(Your objective): What lines of the material below hold the string "pipeline"? Copy them out.

Segment Open

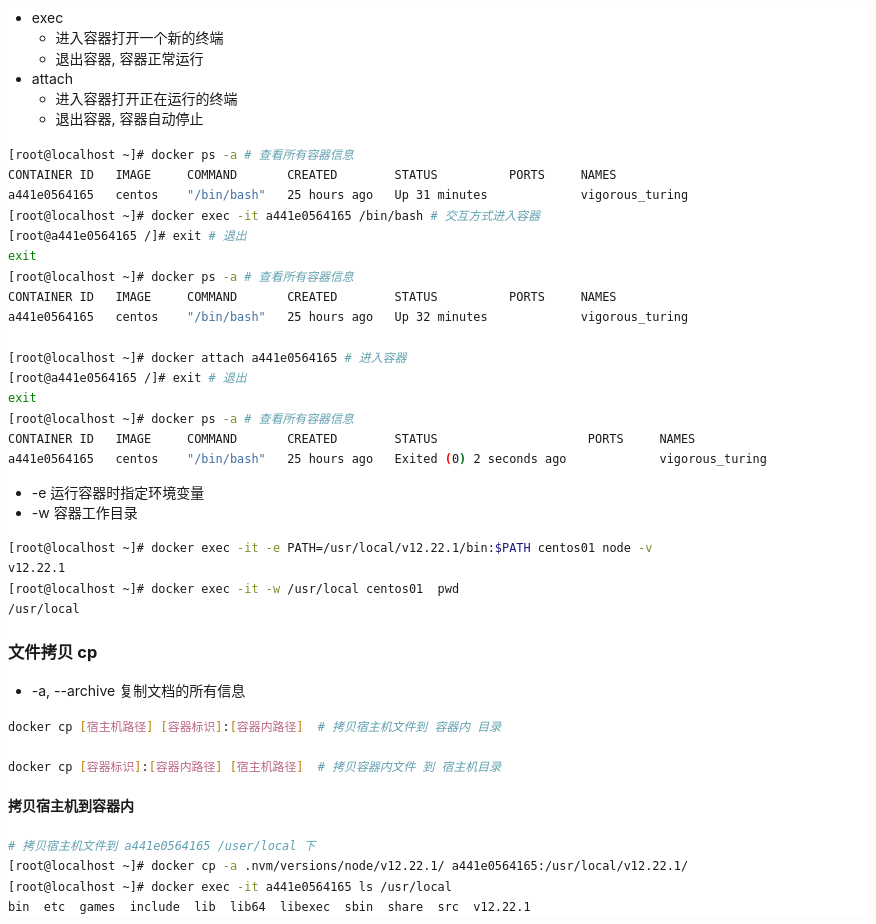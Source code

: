 - exec
  - 进入容器打开一个新的终端
  - 退出容器, 容器正常运行
- attach
  - 进入容器打开正在运行的终端
  - 退出容器, 容器自动停止

```bash
[root@localhost ~]# docker ps -a # 查看所有容器信息
CONTAINER ID   IMAGE     COMMAND       CREATED        STATUS          PORTS     NAMES
a441e0564165   centos    "/bin/bash"   25 hours ago   Up 31 minutes             vigorous_turing
[root@localhost ~]# docker exec -it a441e0564165 /bin/bash # 交互方式进入容器
[root@a441e0564165 /]# exit # 退出
exit
[root@localhost ~]# docker ps -a # 查看所有容器信息
CONTAINER ID   IMAGE     COMMAND       CREATED        STATUS          PORTS     NAMES
a441e0564165   centos    "/bin/bash"   25 hours ago   Up 32 minutes             vigorous_turing

[root@localhost ~]# docker attach a441e0564165 # 进入容器
[root@a441e0564165 /]# exit # 退出
exit
[root@localhost ~]# docker ps -a # 查看所有容器信息
CONTAINER ID   IMAGE     COMMAND       CREATED        STATUS                     PORTS     NAMES
a441e0564165   centos    "/bin/bash"   25 hours ago   Exited (0) 2 seconds ago             vigorous_turing
```

- -e 运行容器时指定环境变量
- -w 容器工作目录

```bash
[root@localhost ~]# docker exec -it -e PATH=/usr/local/v12.22.1/bin:$PATH centos01 node -v
v12.22.1
[root@localhost ~]# docker exec -it -w /usr/local centos01  pwd
/usr/local
```

### 文件拷贝 cp <em id="docker-cp"></em> 

- -a, \-\-archive 复制文档的所有信息

```bash
docker cp [宿主机路径] [容器标识]:[容器内路径]  # 拷贝宿主机文件到 容器内 目录

docker cp [容器标识]:[容器内路径] [宿主机路径]  # 拷贝容器内文件 到 宿主机目录
```

#### 拷贝宿主机到容器内

```bash
# 拷贝宿主机文件到 a441e0564165 /user/local 下
[root@localhost ~]# docker cp -a .nvm/versions/node/v12.22.1/ a441e0564165:/usr/local/v12.22.1/
[root@localhost ~]# docker exec -it a441e0564165 ls /usr/local
bin  etc  games  include  lib  lib64  libexec  sbin  share  src  v12.22.1
```
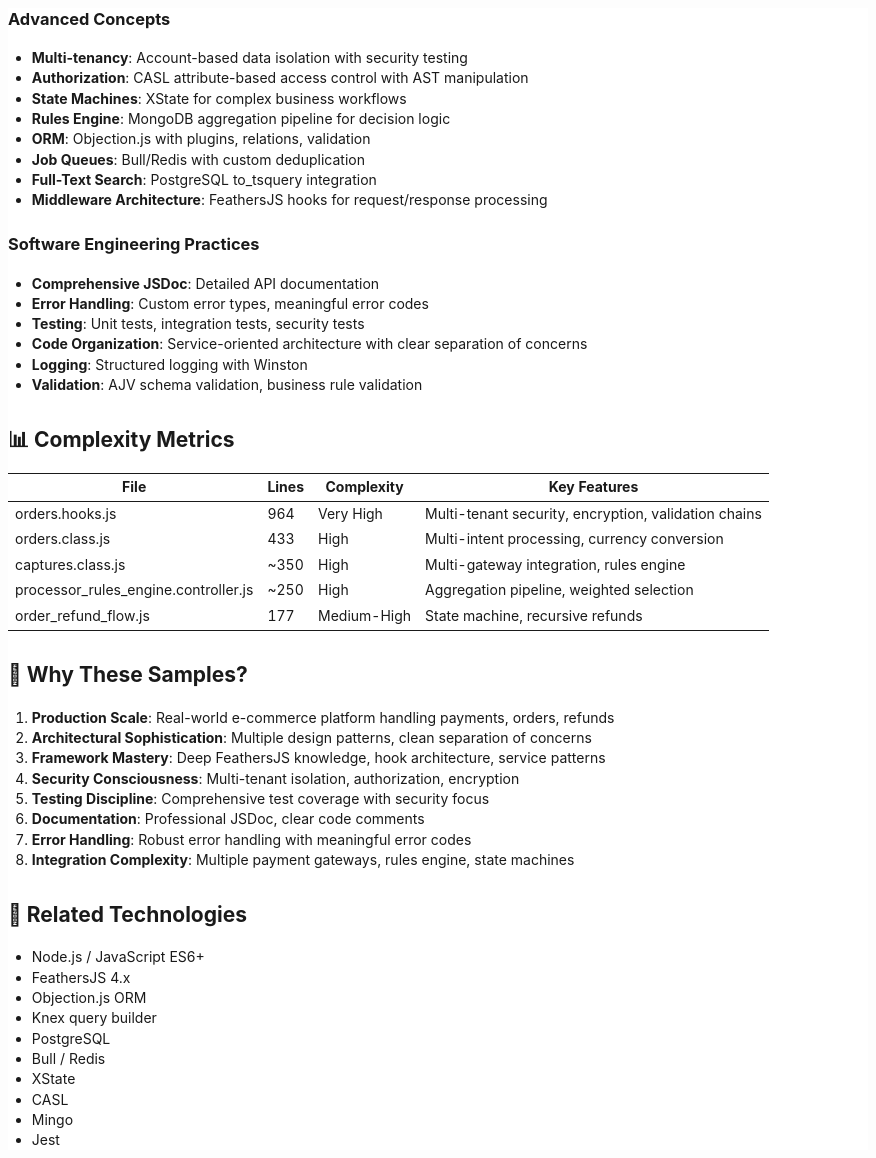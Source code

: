 ### Advanced Concepts
- **Multi-tenancy**: Account-based data isolation with security testing
- **Authorization**: CASL attribute-based access control with AST manipulation
- **State Machines**: XState for complex business workflows
- **Rules Engine**: MongoDB aggregation pipeline for decision logic
- **ORM**: Objection.js with plugins, relations, validation
- **Job Queues**: Bull/Redis with custom deduplication
- **Full-Text Search**: PostgreSQL to_tsquery integration
- **Middleware Architecture**: FeathersJS hooks for request/response processing

### Software Engineering Practices
- **Comprehensive JSDoc**: Detailed API documentation
- **Error Handling**: Custom error types, meaningful error codes
- **Testing**: Unit tests, integration tests, security tests
- **Code Organization**: Service-oriented architecture with clear separation of concerns
- **Logging**: Structured logging with Winston
- **Validation**: AJV schema validation, business rule validation

## 📊 Complexity Metrics

| File | Lines | Complexity | Key Features |
|------|-------|-----------|--------------|
| orders.hooks.js | 964 | Very High | Multi-tenant security, encryption, validation chains |
| orders.class.js | 433 | High | Multi-intent processing, currency conversion |
| captures.class.js | ~350 | High | Multi-gateway integration, rules engine |
| processor_rules_engine.controller.js | ~250 | High | Aggregation pipeline, weighted selection |
| order_refund_flow.js | 177 | Medium-High | State machine, recursive refunds |

## 🚀 Why These Samples?

1. **Production Scale**: Real-world e-commerce platform handling payments, orders, refunds
2. **Architectural Sophistication**: Multiple design patterns, clean separation of concerns
3. **Framework Mastery**: Deep FeathersJS knowledge, hook architecture, service patterns
4. **Security Consciousness**: Multi-tenant isolation, authorization, encryption
5. **Testing Discipline**: Comprehensive test coverage with security focus
6. **Documentation**: Professional JSDoc, clear code comments
7. **Error Handling**: Robust error handling with meaningful error codes
8. **Integration Complexity**: Multiple payment gateways, rules engine, state machines

## 🔗 Related Technologies

- Node.js / JavaScript ES6+
- FeathersJS 4.x
- Objection.js ORM
- Knex query builder
- PostgreSQL
- Bull / Redis
- XState
- CASL
- Mingo
- Jest
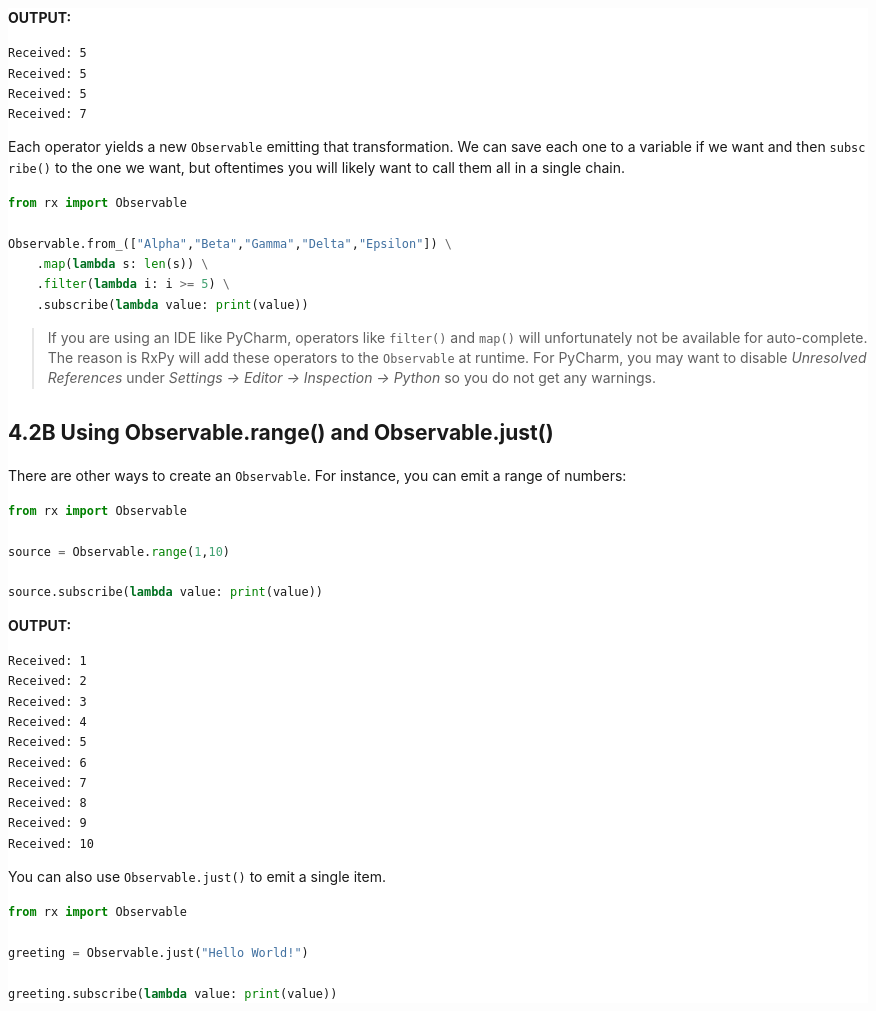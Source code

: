 **OUTPUT:**

```
Received: 5
Received: 5
Received: 5
Received: 7
```

Each operator yields a new `Observable` emitting that transformation. We can save each one to a variable if we want and then `subscribe()` to the one we want, but oftentimes you will likely want to call them all in a single chain.

```python
from rx import Observable

Observable.from_(["Alpha","Beta","Gamma","Delta","Epsilon"]) \
    .map(lambda s: len(s)) \
    .filter(lambda i: i >= 5) \
    .subscribe(lambda value: print(value))
```

> If you are using an IDE like PyCharm, operators like `filter()` and `map()` will unfortunately not be available for auto-complete. The reason is RxPy will add these operators to the `Observable` at runtime. For PyCharm, you may want to disable _Unresolved References_ under _Settings -> Editor -> Inspection -> Python_ so you do not get any warnings.

## 4.2B Using Observable.range() and Observable.just()

There are other ways to create an `Observable`. For instance, you can emit a range of numbers:

```python
from rx import Observable

source = Observable.range(1,10)

source.subscribe(lambda value: print(value))
```

**OUTPUT:**

```
Received: 1
Received: 2
Received: 3
Received: 4
Received: 5
Received: 6
Received: 7
Received: 8
Received: 9
Received: 10
```

You can also use `Observable.just()` to emit a single item.

```python
from rx import Observable

greeting = Observable.just("Hello World!")

greeting.subscribe(lambda value: print(value))
```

Segment Closed

(Result of the task):
- **Rules Engine**: MongoDB aggregation pipeline for decision logic
| processor_rules_engine.controller.js | ~250 | High | Aggregation pipeline, weighted selection |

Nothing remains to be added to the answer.